To enhance the reproducibility of your results, we recommend that you deposit your laboratory protocols in protocols.io, where a protocol can be assigned its own identifier (DOI) such that it can be cited independently in the future. Additionally, PLOS ONE offers an option to publish peer-reviewed clinical study protocols. Read more information on sharing protocols at https://plos.org/protocols?utm_medium=editorial-email&utm_source=authorletters&utm_campaign=protocols

Dear Dr. Corcoran,

Thank you very much for submitting your manuscript "Kaposi’s sarcoma-associated herpesvirus (KSHV) utilizes the NDP52/CALCOCO2 selective autophagy receptor to disassemble processing bodies" for consideration at PLOS Pathogens. As with all papers reviewed by the journal, your manuscript was reviewed by members of the editorial board and by several independent reviewers. Two reviewers are still not satisfied by the revision. In light of the reviews (below this email), we would like to invite the resubmission of a significantly-revised version that takes into account the reviewers' comments. You may address their concerns by either additional experiments or sound arguments.

We cannot make any decision about publication until we have seen the revised manuscript and your response to the reviewers' comments. Your revised manuscript is also likely to be sent to reviewers for further evaluation.

When you are ready to resubmit, please upload the following:

[1] A letter containing a detailed list of your responses to the review comments and a description of the changes you have made in the manuscript. Please note while forming your response, if your article is accepted, you may have the opportunity to make the peer review history publicly available. The record will include editor decision letters (with reviews) and your responses to reviewer comments. If eligible, we will contact you to opt in or out.

[2] Two versions of the revised manuscript: one with either highlights or tracked changes denoting where the text has been changed; the other a clean version (uploaded as the manuscript file).

Important additional instructions are given below your reviewer comments.

Please prepare and submit your revised manuscript within 60 days. If you anticipate any delay, please let us know the expected resubmission date by replying to this email. Please note that revised manuscripts received after the 60-day due date may require evaluation and peer review similar to newly submitted manuscripts.

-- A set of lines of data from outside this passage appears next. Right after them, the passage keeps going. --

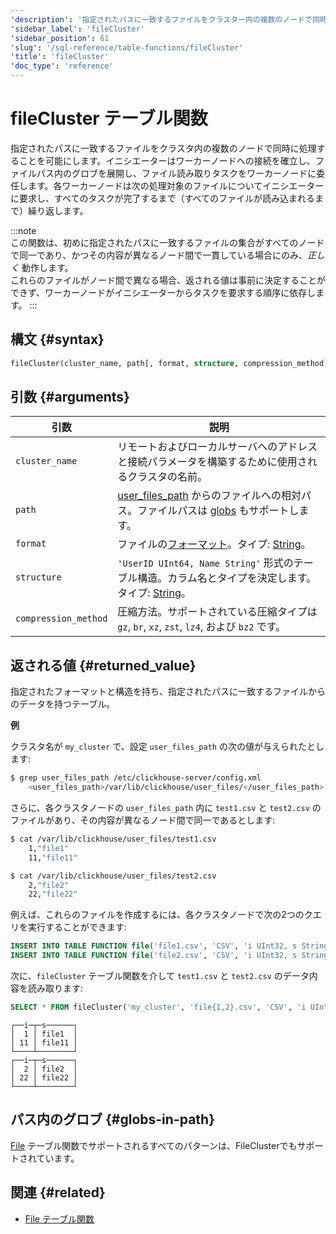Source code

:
 ```yaml
---
'description': '指定されたパスに一致するファイルをクラスター内の複数のノードで同時に処理することを可能にします。起動者は作業ノードへの接続を確立し、ファイルパス内のグロブを展開し、ファイル読み取りタスクを作業ノードに委任します。各作業ノードは次に処理するファイルを取得するために起動者にクエリを送信し、すべてのタスクが完了するまで（すべてのファイルが読み取られるまで）繰り返します。'
'sidebar_label': 'fileCluster'
'sidebar_position': 61
'slug': '/sql-reference/table-functions/fileCluster'
'title': 'fileCluster'
'doc_type': 'reference'
---
```



# fileCluster テーブル関数

指定されたパスに一致するファイルをクラスタ内の複数のノードで同時に処理することを可能にします。イニシエーターはワーカーノードへの接続を確立し、ファイルパス内のグロブを展開し、ファイル読み取りタスクをワーカーノードに委任します。各ワーカーノードは次の処理対象のファイルについてイニシエーターに要求し、すべてのタスクが完了するまで（すべてのファイルが読み込まれるまで）繰り返します。

:::note    
この関数は、初めに指定されたパスに一致するファイルの集合がすべてのノードで同一であり、かつその内容が異なるノード間で一貫している場合にのみ、_正しく_ 動作します。  
これらのファイルがノード間で異なる場合、返される値は事前に決定することができず、ワーカーノードがイニシエーターからタスクを要求する順序に依存します。
:::

## 構文 {#syntax}

```sql
fileCluster(cluster_name, path[, format, structure, compression_method])
```

## 引数 {#arguments}

| 引数                 | 説明                                                                                                                                                                           |
|----------------------|---------------------------------------------------------------------------------------------------------------------------------------------------------------------------------|
| `cluster_name`       | リモートおよびローカルサーバへのアドレスと接続パラメータを構築するために使用されるクラスタの名前。                                                                                       |
| `path`               | [user_files_path](/operations/server-configuration-parameters/settings.md#user_files_path) からのファイルへの相対パス。ファイルパスは [globs](#globs-in-path) もサポートします。 |
| `format`             | ファイルの[フォーマット](/sql-reference/formats)。タイプ: [String](../../sql-reference/data-types/string.md)。                                                                           |
| `structure`          | `'UserID UInt64, Name String'` 形式のテーブル構造。カラム名とタイプを決定します。タイプ: [String](../../sql-reference/data-types/string.md)。                                      |
| `compression_method` | 圧縮方法。サポートされている圧縮タイプは `gz`, `br`, `xz`, `zst`, `lz4`, および `bz2` です。                                                                                |

## 返される値 {#returned_value}

指定されたフォーマットと構造を持ち、指定されたパスに一致するファイルからのデータを持つテーブル。

**例**

クラスタ名が `my_cluster` で、設定 `user_files_path` の次の値が与えられたとします:

```bash
$ grep user_files_path /etc/clickhouse-server/config.xml
    <user_files_path>/var/lib/clickhouse/user_files/</user_files_path>
```
さらに、各クラスタノードの `user_files_path` 内に `test1.csv` と `test2.csv` のファイルがあり、その内容が異なるノード間で同一であるとします:
```bash
$ cat /var/lib/clickhouse/user_files/test1.csv
    1,"file1"
    11,"file11"

$ cat /var/lib/clickhouse/user_files/test2.csv
    2,"file2"
    22,"file22"
```

例えば、これらのファイルを作成するには、各クラスタノードで次の2つのクエリを実行することができます:
```sql
INSERT INTO TABLE FUNCTION file('file1.csv', 'CSV', 'i UInt32, s String') VALUES (1,'file1'), (11,'file11');
INSERT INTO TABLE FUNCTION file('file2.csv', 'CSV', 'i UInt32, s String') VALUES (2,'file2'), (22,'file22');
```

次に、`fileCluster` テーブル関数を介して `test1.csv` と `test2.csv` のデータ内容を読み取ります:

```sql
SELECT * FROM fileCluster('my_cluster', 'file{1,2}.csv', 'CSV', 'i UInt32, s String') ORDER BY i, s
```

```response
┌──i─┬─s──────┐
│  1 │ file1  │
│ 11 │ file11 │
└────┴────────┘
┌──i─┬─s──────┐
│  2 │ file2  │
│ 22 │ file22 │
└────┴────────┘
```

## パス内のグロブ {#globs-in-path}

[File](../../sql-reference/table-functions/file.md#globs-in-path) テーブル関数でサポートされるすべてのパターンは、FileClusterでもサポートされています。

## 関連 {#related}

- [File テーブル関数](../../sql-reference/table-functions/file.md)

Thank you again for your submission. We hope that our editorial process has been constructive so far, and we welcome your feedback at any time. Please don't hesitate to contact us if you have any questions or comments.

Sincerely,

Fanxiu Zhu, Ph.D.

Associate Editor

PLOS Pathogens

Shou-Jiang Gao

Section Editor

PLOS Pathogens

Kasturi Haldar

Editor-in-Chief

PLOS Pathogens

​orcid.org/0000-0001-5065-158X

Michael Malim

Editor-in-Chief

PLOS Pathogens

orcid.org/0000-0002-7699-2064

***********************

The reviewers still have some concerns. Please address those with your best effort by either additional experiments or sound arguments.

Reviewer's Responses to Questions

Part I - Summary

Please use this section to discuss strengths/weaknesses of study, novelty/significance, general execution and scholarship.

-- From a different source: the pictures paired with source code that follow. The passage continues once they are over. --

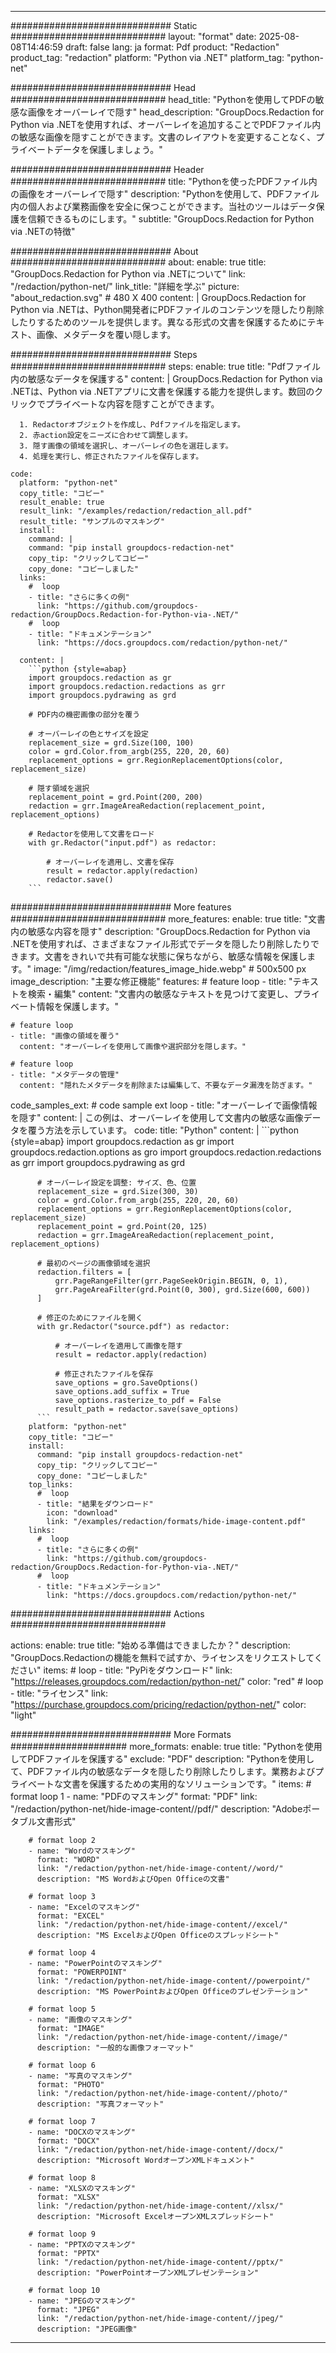
---
############################# Static ############################
layout: "format"
date:  2025-08-08T14:46:59
draft: false
lang: ja
format: Pdf
product: "Redaction"
product_tag: "redaction"
platform: "Python via .NET"
platform_tag: "python-net"

############################# Head ############################
head_title: "Pythonを使用してPDFの敏感な画像をオーバーレイで隠す"
head_description: "GroupDocs.Redaction for Python via .NETを使用すれば、オーバーレイを追加することでPDFファイル内の敏感な画像を隠すことができます。文書のレイアウトを変更することなく、プライベートデータを保護しましょう。"

############################# Header ############################
title: "Pythonを使ったPDFファイル内の画像をオーバーレイで隠す" 
description: "Pythonを使用して、PDFファイル内の個人および業務画像を安全に保つことができます。当社のツールはデータ保護を信頼できるものにします。"
subtitle: "GroupDocs.Redaction for Python via .NETの特徴" 

############################# About ############################
about:
    enable: true
    title: "GroupDocs.Redaction for Python via .NETについて"
    link: "/redaction/python-net/"
    link_title: "詳細を学ぶ"
    picture: "about_redaction.svg" # 480 X 400
    content: |
       GroupDocs.Redaction for Python via .NETは、Python開発者にPDFファイルのコンテンツを隠したり削除したりするためのツールを提供します。異なる形式の文書を保護するためにテキスト、画像、メタデータを覆い隠します。

############################# Steps ############################
steps:
    enable: true
    title: "Pdfファイル内の敏感なデータを保護する"
    content: |
      GroupDocs.Redaction for Python via .NETは、Python via .NETアプリに文書を保護する能力を提供します。数回のクリックでプライベートな内容を隠すことができます。
      
      1. Redactorオブジェクトを作成し、Pdfファイルを指定します。
      2. 赤action設定をニーズに合わせて調整します。
      3. 隠す画像の領域を選択し、オーバーレイの色を選荘します。
      4. 処理を実行し、修正されたファイルを保存します。
   
    code:
      platform: "python-net"
      copy_title: "コピー"
      result_enable: true
      result_link: "/examples/redaction/redaction_all.pdf"
      result_title: "サンプルのマスキング"
      install:
        command: |
        command: "pip install groupdocs-redaction-net"
        copy_tip: "クリックしてコピー"
        copy_done: "コピーしました"
      links:
        #  loop
        - title: "さらに多くの例"
          link: "https://github.com/groupdocs-redaction/GroupDocs.Redaction-for-Python-via-.NET/"
        #  loop
        - title: "ドキュメンテーション"
          link: "https://docs.groupdocs.com/redaction/python-net/"
          
      content: |
        ```python {style=abap}
        import groupdocs.redaction as gr
        import groupdocs.redaction.redactions as grr
        import groupdocs.pydrawing as grd

        # PDF内の機密画像の部分を覆う

        # オーバーレイの色とサイズを設定
        replacement_size = grd.Size(100, 100)
        color = grd.Color.from_argb(255, 220, 20, 60)
        replacement_options = grr.RegionReplacementOptions(color, replacement_size)

        # 隠す領域を選択
        replacement_point = grd.Point(200, 200)
        redaction = grr.ImageAreaRedaction(replacement_point, replacement_options)
                
        # Redactorを使用して文書をロード
        with gr.Redactor("input.pdf") as redactor:

            # オーバーレイを適用し、文書を保存
            result = redactor.apply(redaction)
            redactor.save()
        ```            


############################# More features ############################
more_features:
  enable: true
  title: "文書内の敏感な内容を隠す"
  description: "GroupDocs.Redaction for Python via .NETを使用すれば、さまざまなファイル形式でデータを隠したり削除したりできます。文書をきれいで共有可能な状態に保ちながら、敏感な情報を保護します。"
  image: "/img/redaction/features_image_hide.webp" # 500x500 px
  image_description: "主要な修正機能"
  features:
    # feature loop
    - title: "テキストを検索・編集"
      content: "文書内の敏感なテキストを見つけて変更し、プライベート情報を保護します。"

    # feature loop
    - title: "画像の領域を覆う"
      content: "オーバーレイを使用して画像や選択部分を隠します。"

    # feature loop
    - title: "メタデータの管理"
      content: "隠れたメタデータを削除または編集して、不要なデータ漏洩を防ぎます。"
      
  code_samples_ext:
    # code sample ext loop
    - title: "オーバーレイで画像情報を隠す"
      content: |
        この例は、オーバーレイを使用して文書内の敏感な画像データを覆う方法を示しています。
      code:
        title: "Python"
        content: |
          ```python {style=abap}
          import groupdocs.redaction as gr
          import groupdocs.redaction.options as gro
          import groupdocs.redaction.redactions as grr
          import groupdocs.pydrawing as grd

          # オーバーレイ設定を調整: サイズ、色、位置
          replacement_size = grd.Size(300, 30)
          color = grd.Color.from_argb(255, 220, 20, 60)
          replacement_options = grr.RegionReplacementOptions(color, replacement_size)
          replacement_point = grd.Point(20, 125)
          redaction = grr.ImageAreaRedaction(replacement_point, replacement_options)

          # 最初のページの画像領域を選択
          redaction.filters = [
              grr.PageRangeFilter(grr.PageSeekOrigin.BEGIN, 0, 1),
              grr.PageAreaFilter(grd.Point(0, 300), grd.Size(600, 600))
          ]

          # 修正のためにファイルを開く
          with gr.Redactor("source.pdf") as redactor:

              # オーバーレイを適用して画像を隠す
              result = redactor.apply(redaction)

              # 修正されたファイルを保存
              save_options = gro.SaveOptions()
              save_options.add_suffix = True
              save_options.rasterize_to_pdf = False
              result_path = redactor.save(save_options)
          ```
        platform: "python-net"
        copy_title: "コピー"
        install:
          command: "pip install groupdocs-redaction-net"
          copy_tip: "クリックしてコピー"
          copy_done: "コピーしました"
        top_links:
          #  loop
          - title: "結果をダウンロード"
            icon: "download"
            link: "/examples/redaction/formats/hide-image-content.pdf"
        links:
          #  loop
          - title: "さらに多くの例"
            link: "https://github.com/groupdocs-redaction/GroupDocs.Redaction-for-Python-via-.NET/"
          #  loop
          - title: "ドキュメンテーション"
            link: "https://docs.groupdocs.com/redaction/python-net/"


############################# Actions ############################

actions:
  enable: true
  title: "始める準備はできましたか？"
  description: "GroupDocs.Redactionの機能を無料で試すか、ライセンスをリクエストしてください"
  items:
    #  loop
    - title: "PyPiをダウンロード"
      link: "https://releases.groupdocs.com/redaction/python-net/"
      color: "red"
        #  loop
    - title: "ライセンス"
      link: "https://purchase.groupdocs.com/pricing/redaction/python-net/"
      color: "light"


############################# More Formats #####################
more_formats:
    enable: true
    title: "Pythonを使用してPDFファイルを保護する"
    exclude: "PDF"
    description: "Pythonを使用して、PDFファイル内の敏感なデータを隠したり削除したりします。業務およびプライベートな文書を保護するための実用的なソリューションです。"
    items: 
        # format loop 1
        - name: "PDFのマスキング"
          format: "PDF"
          link: "/redaction/python-net/hide-image-content//pdf/"
          description: "Adobeポータブル文書形式"

        # format loop 2
        - name: "Wordのマスキング"
          format: "WORD"
          link: "/redaction/python-net/hide-image-content//word/"
          description: "MS WordおよびOpen Officeの文書"
          
        # format loop 3
        - name: "Excelのマスキング"
          format: "EXCEL"
          link: "/redaction/python-net/hide-image-content//excel/"
          description: "MS ExcelおよびOpen Officeのスプレッドシート"

        # format loop 4
        - name: "PowerPointのマスキング"
          format: "POWERPOINT"
          link: "/redaction/python-net/hide-image-content//powerpoint/"
          description: "MS PowerPointおよびOpen Officeのプレゼンテーション"

        # format loop 5
        - name: "画像のマスキング"
          format: "IMAGE"
          link: "/redaction/python-net/hide-image-content//image/"
          description: "一般的な画像フォーマット"

        # format loop 6
        - name: "写真のマスキング"
          format: "PHOTO"
          link: "/redaction/python-net/hide-image-content//photo/"
          description: "写真フォーマット"

        # format loop 7
        - name: "DOCXのマスキング"
          format: "DOCX"
          link: "/redaction/python-net/hide-image-content//docx/"
          description: "Microsoft WordオープンXMLドキュメント"
          
        # format loop 8
        - name: "XLSXのマスキング"
          format: "XLSX"
          link: "/redaction/python-net/hide-image-content//xlsx/"
          description: "Microsoft ExcelオープンXMLスプレッドシート"
          
        # format loop 9
        - name: "PPTXのマスキング"
          format: "PPTX"
          link: "/redaction/python-net/hide-image-content//pptx/"
          description: "PowerPointオープンXMLプレゼンテーション"

        # format loop 10
        - name: "JPEGのマスキング"
          format: "JPEG"
          link: "/redaction/python-net/hide-image-content//jpeg/"
          description: "JPEG画像"


---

Reviewer #1: The revised manuscript has been somewhat improved, with some new data added that address some of previous critiques. However, most of the key critiques have not been sufficiently addressed. My impression remains that evidence on Dcp1a loss caused by autophagy induction (e.g. Torin1 inhibition) is convincing, but recapitulation with KSHV KapB on Dcp1a loss is not solid. I am sorry I do not feel comfortable if I recommend to accept the current version.

Reviewer #2: The manuscript has been revised but the authors have not addressed the major and minor points raised by the reviewer in an appropriate manner. The new results are not convincing, and there are unsolved statistical issues and inappropriate data analysis and interpretation.

**********

Part II – Major Issues: Key Experiments Required for Acceptance

Please use this section to detail the key new experiments or modifications of existing experiments that should be absolutely required to validate study conclusions.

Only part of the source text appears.